A. Bhattacharyya

Development of intermediate scale structure near the peak of the F region within an equatorial plasma bubble

Scintillation observations are used to study the evolution of intermediate scale (~100 m–few kilometers) irregularities through growth of the Rayleigh-Taylor (R-T) instability on the bottom side of the post-sunset equatorial F region during magnetically quiet periods. Amplitude scintillations on a VHF signal from a geostationary satellite, recorded by spaced receivers at an equatorial station, are used to compute as a function of local time: (1) the coherence scale length for spatial variations of intensity in the ground scintillation pattern, which is linked with the spectrum of the intermediate scale irregularities near the peak of the equatorial F region that contribute the most to the observed scintillations; and (2) the “random velocity”, which accounts for the de-correlation of the spaced receiver signals. The relationship between the coherence scale length and the random velocity for saturated scintillations at different local times suggests that (1) the random velocity is linked with fluctuations in the drift velocity of the irregularities caused by the perturbation electric fields associated with the R-T instability rather than structural changes in the intermediate scale irregularities, (2) the spectrum of intermediate scale irregularities in the equatorial F peak region tends to be shallowest after the decay of the perturbation electric fields associated with the R-T instability, and (3) evolution of intermediate-scale irregularity spectrum in the equatorial plasma bubble near the equatorial F region peak depends on season and solar flux.

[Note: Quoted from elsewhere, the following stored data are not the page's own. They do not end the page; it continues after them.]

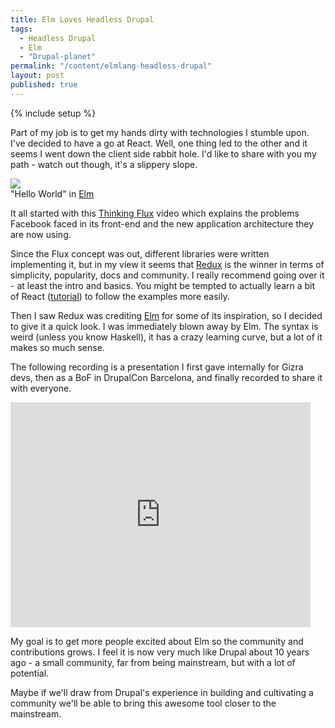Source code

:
 ```yaml
---
title: Elm Loves Headless Drupal
tags:
  - Headless Drupal
  - Elm
  - "Drupal-planet"
permalink: "/content/elmlang-headless-drupal"
layout: post
published: true
---
```



{% include setup %}

Part of my job is to get my hands dirty with technologies I stumble upon. I've decided to have a go at React. Well, one thing led to the other and it seems I went down the client side rabbit hole. I'd like to share with you my path - watch out though, it's a slippery slope.

<div class="thumbnail">
  <img src="{{BASE_PATH}}/assets/images/posts/elmlang/image1.jpg">
  <div class="caption">"Hello World" in <a href="http://elm-lang.org/">Elm</a></div>
</div>

It all started with this [Thinking Flux](https://www.youtube.com/watch?list=PLb0IAmt7-GS188xDYE-u1ShQmFFGbrk0v&t=621&v=nYkdrAPrdcw) video which explains the problems Facebook faced in its front-end and the new application architecture they are now using.

Since the Flux concept was out, different libraries were written implementing it, but in my view it seems that [Redux](http://rackt.github.io/redux/) is the winner in terms of simplicity, popularity, docs and community. I really recommend going over it - at least the intro and basics. You might be tempted to actually learn a bit of React ([tutorial](http://facebook.github.io/react/docs/tutorial.html)) to follow the examples more easily.

Then I saw Redux was crediting [Elm](http://elm-lang.org/) for some of its inspiration, so I decided to give it a quick look. I was immediately blown away by Elm. The syntax is weird (unless you know Haskell), it has a crazy learning curve, but a lot of it makes so much sense.

The following recording is a presentation I first gave internally for Gizra devs, then as a BoF in DrupalCon Barcelona, and finally recorded to share it with everyone.  

<iframe width="480" height="360" src="https://www.youtube.com/embed/K_gTakI4Vfw?rel=0" frameborder="0" allowfullscreen></iframe>

My goal is to get more people excited about Elm so the community and contributions grows. I feel it is now very much like Drupal about 10 years ago - a small community, far from being mainstream, but with a lot of potential.

Maybe if we'll draw from Drupal's experience in building and cultivating a community we'll be able to bring this awesome tool closer to the mainstream.
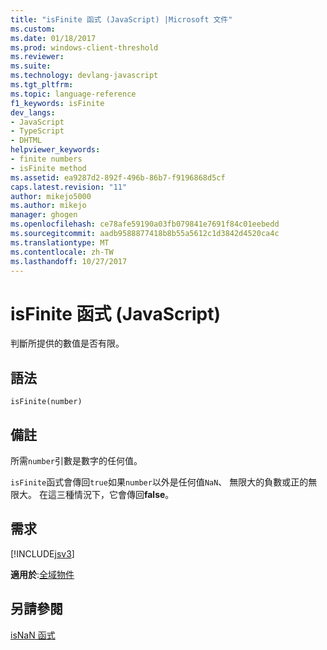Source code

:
 ```yaml
---
title: "isFinite 函式 (JavaScript) |Microsoft 文件"
ms.custom: 
ms.date: 01/18/2017
ms.prod: windows-client-threshold
ms.reviewer: 
ms.suite: 
ms.technology: devlang-javascript
ms.tgt_pltfrm: 
ms.topic: language-reference
f1_keywords: isFinite
dev_langs:
- JavaScript
- TypeScript
- DHTML
helpviewer_keywords:
- finite numbers
- isFinite method
ms.assetid: ea9287d2-892f-496b-86b7-f9196868d5cf
caps.latest.revision: "11"
author: mikejo5000
ms.author: mikejo
manager: ghogen
ms.openlocfilehash: ce78afe59190a03fb079841e7691f84c01eebedd
ms.sourcegitcommit: aadb9588877418b8b55a5612c1d3842d4520ca4c
ms.translationtype: MT
ms.contentlocale: zh-TW
ms.lasthandoff: 10/27/2017
---
```

# <a name="isfinite-function-javascript"></a>isFinite 函式 (JavaScript)
判斷所提供的數值是否有限。  
  
## <a name="syntax"></a>語法  
  
```  
isFinite(number)   
```  
  
## <a name="remarks"></a>備註  
 所需`number`引數是數字的任何值。  
  
 `isFinite`函式會傳回`true`如果`number`以外是任何值`NaN`、 無限大的負數或正的無限大。 在這三種情況下，它會傳回**false**。  
  
## <a name="requirements"></a>需求  
 [!INCLUDE[jsv3](../../javascript/reference/includes/jsv3-md.md)]  
  
 **適用於**:[全域物件](../../javascript/reference/global-object-javascript.md)  
  
## <a name="see-also"></a>另請參閱  
 [isNaN 函式](../../javascript/reference/isnan-function-javascript.md)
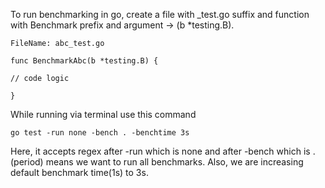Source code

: To run benchmarking in go, create a file with _test.go suffix and function with Benchmark prefix and argument -> (b *testing.B).  

```
FileName: abc_test.go 
```

```
func BenchmarkAbc(b *testing.B) { 

// code logic 

} 
```

While running via terminal use this command 

```
go test -run none -bench . -benchtime 3s
```

Here, it accepts regex after -run which is none and after -bench which is .(period) means we want to run all benchmarks. Also, we are increasing default benchmark time(1s) to 3s. 

 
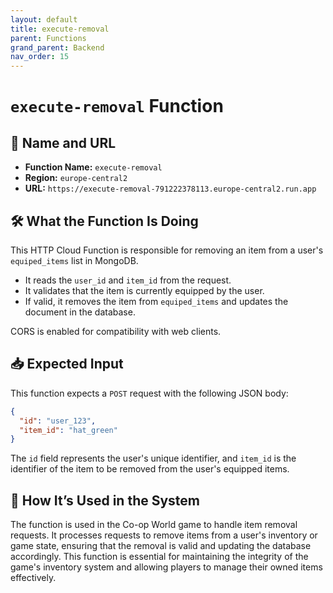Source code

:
 ```yaml
---
layout: default
title: execute-removal
parent: Functions
grand_parent: Backend
nav_order: 15
---
```


# `execute-removal` Function

## 🔗 Name and URL

- **Function Name:** `execute-removal`
- **Region:** `europe-central2`
- **URL:** `https://execute-removal-791222378113.europe-central2.run.app`

## 🛠️ What the Function Is Doing

This HTTP Cloud Function is responsible for removing an item from a user's `equiped_items` list in MongoDB.

- It reads the `user_id` and `item_id` from the request.
- It validates that the item is currently equipped by the user.
- If valid, it removes the item from `equiped_items` and updates the document in the database.

CORS is enabled for compatibility with web clients.

## 📥 Expected Input

This function expects a `POST` request with the following JSON body:

```json
{
  "id": "user_123",
  "item_id": "hat_green"
}
```

The `id` field represents the user's unique identifier, and `item_id` is the identifier of the item to be removed from the user's equipped items.

## 🔄 How It’s Used in the System

The function is used in the Co-op World game to handle item removal requests. It processes requests to remove items from a user's inventory or game state, ensuring that the removal is valid and updating the database accordingly. This function is essential for maintaining the integrity of the game's inventory system and allowing players to manage their owned items effectively.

These have implications for observation of low-latitude L-band scintillations.

Development of intermediate‐scale structure at different altitudes within an equatorial plasma bubble: Implications for L‐band scintillations

An important aspect of the development of intermediate scale length (~100 m – few km) irregularities in an equatorial plasma bubble (EPB) that has not been considered in the schemes to predict the occurrence pattern of L-band scintillations in low latitude regions, is how these structures develop at different heights within an EPB as it rises in the post-sunset equatorial ionosphere due to the growth of the Rayleigh-Taylor (R-T) instability. Irregularities at different heights over the dip equator map to different latitudes, and their spectrum as well as the background electron density determine the strength of L band scintillations at different latitudes. In this paper, VHF and L-band scintillations recorded at different latitudes together with theoretical modelling of the scintillations, are used to study the implications of this structuring of EPBs on the occurrence and strength of L-band scintillations at different latitudes. Theoretical modelling shows that while S4-index for scintillations on a VHF signal recorded at an equatorial station may be > 1, S4-index for scintillations on a VHF signal recorded near the crest of the equatorial ionization anomaly (EIA) generally does not exceed the value of 1 because the intermediate scale irregularity spectrum at F layer peak near the EIA crest is shallower than that found in the equatorial F layer peak. This also explains the latitudinal distribution of L-band scintillations. Thus it is concluded that there is greater structuring of an EPB on the top side of the equatorial F region than near the equatorial F layer peak.